"""

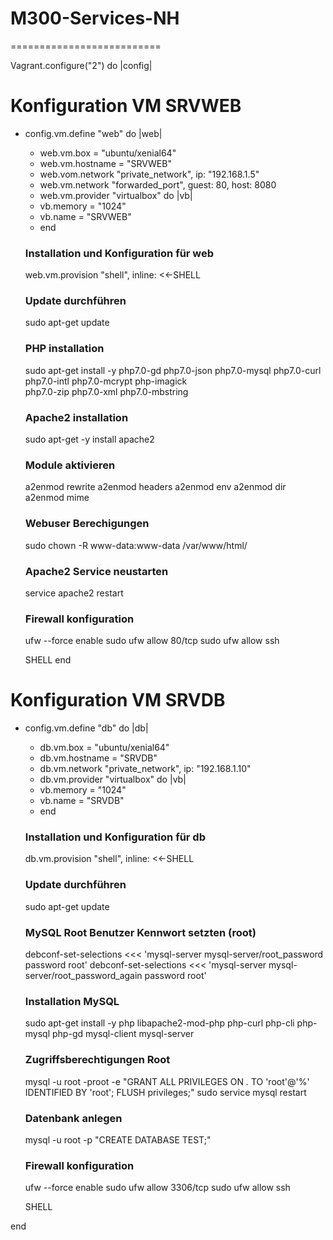 # M300-Services-NH
==========================

 Vagrant.configure("2") do |config|

# Konfiguration VM SRVWEB
  * config.vm.define "web" do |web| 
    * web.vm.box = "ubuntu/xenial64"
    * web.vm.hostname = "SRVWEB"
    * web.vom.network "private_network", ip: "192.168.1.5"
    * web.vm.network "forwarded_port", guest: 80, host: 8080
    * web.vm.provider "virtualbox" do |vb|
    * vb.memory = "1024"
    * vb.name = "SRVWEB"
    * end

    ### Installation und Konfiguration für web
    web.vm.provision "shell", inline: <<-SHELL
    
    ### Update durchführen  
    sudo apt-get update
    
    ### PHP installation
    sudo apt-get install -y php7.0-gd php7.0-json php7.0-mysql php7.0-curl \
    php7.0-intl php7.0-mcrypt php-imagick \
    php7.0-zip php7.0-xml php7.0-mbstring
    
    ### Apache2 installation
    sudo apt-get -y install apache2
    
    ### Module aktivieren
    a2enmod rewrite
    a2enmod headers
    a2enmod env
    a2enmod dir
    a2enmod mime
    
    ### Webuser Berechigungen
    sudo chown -R www-data:www-data /var/www/html/
    
    ### Apache2 Service neustarten
    service apache2 restart
    
    ### Firewall konfiguration
    ufw --force enable
    sudo ufw allow 80/tcp
    sudo ufw allow ssh

    SHELL
    end

# Konfiguration VM SRVDB
  * config.vm.define "db" do |db| 
    * db.vm.box = "ubuntu/xenial64"
    * db.vm.hostname = "SRVDB"
    * db.vm.network "private_network", ip: "192.168.1.10"
    * db.vm.provider "virtualbox" do |vb|
    * vb.memory = "1024"
    * vb.name = "SRVDB"
    * end

    ### Installation und Konfiguration für db
    db.vm.provision "shell", inline: <<-SHELL
    
    ### Update durchführen
    sudo apt-get update
    
    ### MySQL Root Benutzer Kennwort setzten (root)
    debconf-set-selections <<< 'mysql-server mysql-server/root_password password root'
    debconf-set-selections <<< 'mysql-server mysql-server/root_password_again password root'
    
    ### Installation MySQL
    sudo apt-get install -y php libapache2-mod-php php-curl php-cli php-mysql php-gd mysql-client mysql-server
    
    ### Zugriffsberechtigungen Root
    mysql -u root -proot -e "GRANT ALL PRIVILEGES ON *.* TO 'root'@'%' IDENTIFIED BY 'root'; FLUSH privileges;"
    sudo service mysql restart
    
    ### Datenbank anlegen
    mysql -u root -p "CREATE DATABASE TEST;"
    
    ### Firewall konfiguration
    ufw --force enable
    sudo ufw allow 3306/tcp
    sudo ufw allow ssh

    SHELL

  end
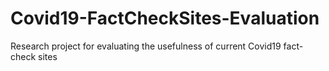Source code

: # Covid19-FactCheckSites-Evaluation
Research project for evaluating the usefulness of current Covid19 fact-check sites
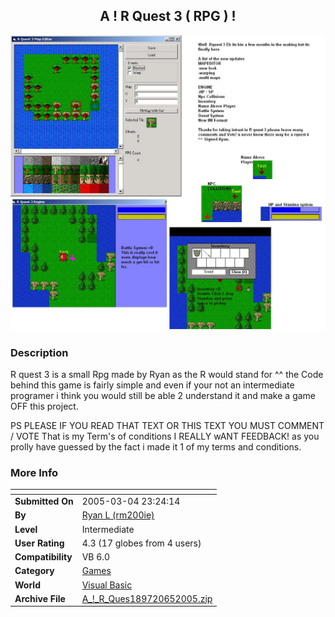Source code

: ﻿<div align="center">

## A \! R Quest 3 \( RPG \) \!

<img src="PIC20056543729050.JPG">
</div>

### Description

R quest 3 is a small Rpg made by Ryan as the R would stand for ^^ the Code behind this game is fairly simple and even if your not an intermediate programer i think you would still be able 2 understand it and make a game OFF this project.

PS PLEASE IF YOU READ THAT TEXT OR THIS TEXT YOU MUST COMMENT / VOTE That is my Term's of conditions I REALLY wANT FEEDBACK! as you prolly have guessed by the fact i made it 1 of my terms and conditions.
 
### More Info
 


<span>             |<span>
---                |---
**Submitted On**   |2005-03-04 23:24:14
**By**             |[Ryan L \(rm200ie\)](https://github.com/Planet-Source-Code/PSCIndex/blob/master/ByAuthor/ryan-l-rm200ie.md)
**Level**          |Intermediate
**User Rating**    |4.3 (17 globes from 4 users)
**Compatibility**  |VB 6\.0
**Category**       |[Games](https://github.com/Planet-Source-Code/PSCIndex/blob/master/ByCategory/games__1-38.md)
**World**          |[Visual Basic](https://github.com/Planet-Source-Code/PSCIndex/blob/master/ByWorld/visual-basic.md)
**Archive File**   |[A\_\!\_R\_Ques189720652005\.zip](https://github.com/Planet-Source-Code/ryan-l-rm200ie-a-r-quest-3-rpg__1-60920/archive/master.zip)








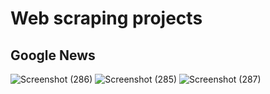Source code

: # Web scraping projects

## Google News
![Screenshot (286)](https://user-images.githubusercontent.com/97750271/194719005-e7fd9240-b31c-4aac-8df4-0471ab7840aa.png)
![Screenshot (285)](https://user-images.githubusercontent.com/97750271/194719009-b0e4a2f1-c09f-4442-be23-e5617ba2eeaa.png)
![Screenshot (287)](https://user-images.githubusercontent.com/97750271/194719019-79dd284f-bdb0-4a4d-b2a7-1ed8446cd45b.png)

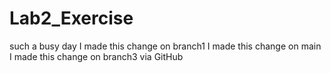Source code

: # Lab2_Exercise
such a busy day
I made this change on branch1
I made this change on main
I made this change on branch3 via GitHub

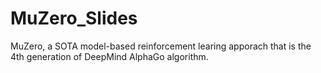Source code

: # MuZero_Slides
MuZero, a SOTA model-based reinforcement learing apporach that is the 4th generation of DeepMind AlphaGo algorithm.

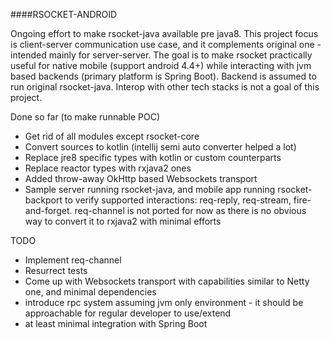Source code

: ####RSOCKET-ANDROID

Ongoing effort to make rsocket-java available pre java8. This project focus is client-server communication use case, and it complements original one - intended 
mainly for server-server. The goal is to make rsocket practically useful for native mobile (support android 4.4+) while interacting with jvm based backends 
(primary platform is Spring Boot). Backend is assumed to run original rsocket-java.  Interop with other tech stacks is not a goal of this project.
   
   
   Done so far (to make runnable POC)
   
   * Get rid of all modules except rsocket-core
   * Convert sources to kotlin (intellij semi auto converter helped a lot)
   * Replace jre8 specific types with kotlin or custom counterparts
   * Replace reactor types with rxjava2 ones
   * Added throw-away OkHttp based Websockets transport
   * Sample server running rsocket-java, and mobile app running rsocket-backport to verify supported interactions: 
     req-reply, req-stream, fire-and-forget. req-channel is not ported for now as there is no obvious way to convert it 
     to rxjava2 with minimal efforts
       
   TODO
   
   * Implement req-channel
   * Resurrect tests
   * Come up with Websockets transport with capabilities similar to Netty one, and minimal dependencies
   * introduce rpc system assuming jvm only environment - it should be approachable for regular developer to use/extend 
   * at least minimal integration with Spring Boot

"""

▸ **WHAT TO WORK ON**
The output must match the records word for word, except that no pictures appear.

▸ **OUTPUT BELOW**
 # M300-Services-NH
==========================

 Vagrant.configure("2") do |config|

# Konfiguration VM SRVWEB
  * config.vm.define "web" do |web| 
    * web.vm.box = "ubuntu/xenial64"
    * web.vm.hostname = "SRVWEB"
    * web.vom.network "private_network", ip: "192.168.1.5"
    * web.vm.network "forwarded_port", guest: 80, host: 8080
    * web.vm.provider "virtualbox" do |vb|
    * vb.memory = "1024"
    * vb.name = "SRVWEB"
    * end

    ### Installation und Konfiguration für web
    web.vm.provision "shell", inline: <<-SHELL
    
    ### Update durchführen  
    sudo apt-get update
    
    ### PHP installation
    sudo apt-get install -y php7.0-gd php7.0-json php7.0-mysql php7.0-curl \
    php7.0-intl php7.0-mcrypt php-imagick \
    php7.0-zip php7.0-xml php7.0-mbstring
    
    ### Apache2 installation
    sudo apt-get -y install apache2
    
    ### Module aktivieren
    a2enmod rewrite
    a2enmod headers
    a2enmod env
    a2enmod dir
    a2enmod mime
    
    ### Webuser Berechigungen
    sudo chown -R www-data:www-data /var/www/html/
    
    ### Apache2 Service neustarten
    service apache2 restart
    
    ### Firewall konfiguration
    ufw --force enable
    sudo ufw allow 80/tcp
    sudo ufw allow ssh

    SHELL
    end

# Konfiguration VM SRVDB
  * config.vm.define "db" do |db| 
    * db.vm.box = "ubuntu/xenial64"
    * db.vm.hostname = "SRVDB"
    * db.vm.network "private_network", ip: "192.168.1.10"
    * db.vm.provider "virtualbox" do |vb|
    * vb.memory = "1024"
    * vb.name = "SRVDB"
    * end

    ### Installation und Konfiguration für db
    db.vm.provision "shell", inline: <<-SHELL
    
    ### Update durchführen
    sudo apt-get update
    
    ### MySQL Root Benutzer Kennwort setzten (root)
    debconf-set-selections <<< 'mysql-server mysql-server/root_password password root'
    debconf-set-selections <<< 'mysql-server mysql-server/root_password_again password root'
    
    ### Installation MySQL
    sudo apt-get install -y php libapache2-mod-php php-curl php-cli php-mysql php-gd mysql-client mysql-server
    
    ### Zugriffsberechtigungen Root
    mysql -u root -proot -e "GRANT ALL PRIVILEGES ON *.* TO 'root'@'%' IDENTIFIED BY 'root'; FLUSH privileges;"
    sudo service mysql restart
    
    ### Datenbank anlegen
    mysql -u root -p "CREATE DATABASE TEST;"
    
    ### Firewall konfiguration
    ufw --force enable
    sudo ufw allow 3306/tcp
    sudo ufw allow ssh

    SHELL

  end
Source code

: # Covid19-FactCheckSites-Evaluation
Research project for evaluating the usefulness of current Covid19 fact-check sites
Source code

: ﻿<div align="center">

## A \! R Quest 3 \( RPG \) \!

<img src="PIC20056543729050.JPG">
</div>

### Description

R quest 3 is a small Rpg made by Ryan as the R would stand for ^^ the Code behind this game is fairly simple and even if your not an intermediate programer i think you would still be able 2 understand it and make a game OFF this project.

PS PLEASE IF YOU READ THAT TEXT OR THIS TEXT YOU MUST COMMENT / VOTE That is my Term's of conditions I REALLY wANT FEEDBACK! as you prolly have guessed by the fact i made it 1 of my terms and conditions.
 
### More Info
 


<span>             |<span>
---                |---
**Submitted On**   |2005-03-04 23:24:14
**By**             |[Ryan L \(rm200ie\)](https://github.com/Planet-Source-Code/PSCIndex/blob/master/ByAuthor/ryan-l-rm200ie.md)
**Level**          |Intermediate
**User Rating**    |4.3 (17 globes from 4 users)
**Compatibility**  |VB 6\.0
**Category**       |[Games](https://github.com/Planet-Source-Code/PSCIndex/blob/master/ByCategory/games__1-38.md)
**World**          |[Visual Basic](https://github.com/Planet-Source-Code/PSCIndex/blob/master/ByWorld/visual-basic.md)
**Archive File**   |[A\_\!\_R\_Ques189720652005\.zip](https://github.com/Planet-Source-Code/ryan-l-rm200ie-a-r-quest-3-rpg__1-60920/archive/master.zip)








Source code

: # Web scraping projects

## Google News
![Screenshot (286)](https://user-images.githubusercontent.com/97750271/194719005-e7fd9240-b31c-4aac-8df4-0471ab7840aa.png)
![Screenshot (285)](https://user-images.githubusercontent.com/97750271/194719009-b0e4a2f1-c09f-4442-be23-e5617ba2eeaa.png)
![Screenshot (287)](https://user-images.githubusercontent.com/97750271/194719019-79dd284f-bdb0-4a4d-b2a7-1ed8446cd45b.png)

Source code

: # Lab2_Exercise
such a busy day
I made this change on branch1
I made this change on main
I made this change on branch3 via GitHub

Source code

: # MuZero_Slides
MuZero, a SOTA model-based reinforcement learing apporach that is the 4th generation of DeepMind AlphaGo algorithm.

Source code

: ####RSOCKET-ANDROID

Ongoing effort to make rsocket-java available pre java8. This project focus is client-server communication use case, and it complements original one - intended 
mainly for server-server. The goal is to make rsocket practically useful for native mobile (support android 4.4+) while interacting with jvm based backends 
(primary platform is Spring Boot). Backend is assumed to run original rsocket-java.  Interop with other tech stacks is not a goal of this project.
   
   
   Done so far (to make runnable POC)
   
   * Get rid of all modules except rsocket-core
   * Convert sources to kotlin (intellij semi auto converter helped a lot)
   * Replace jre8 specific types with kotlin or custom counterparts
   * Replace reactor types with rxjava2 ones
   * Added throw-away OkHttp based Websockets transport
   * Sample server running rsocket-java, and mobile app running rsocket-backport to verify supported interactions: 
     req-reply, req-stream, fire-and-forget. req-channel is not ported for now as there is no obvious way to convert it 
     to rxjava2 with minimal efforts
       
   TODO
   
   * Implement req-channel
   * Resurrect tests
   * Come up with Websockets transport with capabilities similar to Netty one, and minimal dependencies
   * introduce rpc system assuming jvm only environment - it should be approachable for regular developer to use/extend 
   * at least minimal integration with Spring Boot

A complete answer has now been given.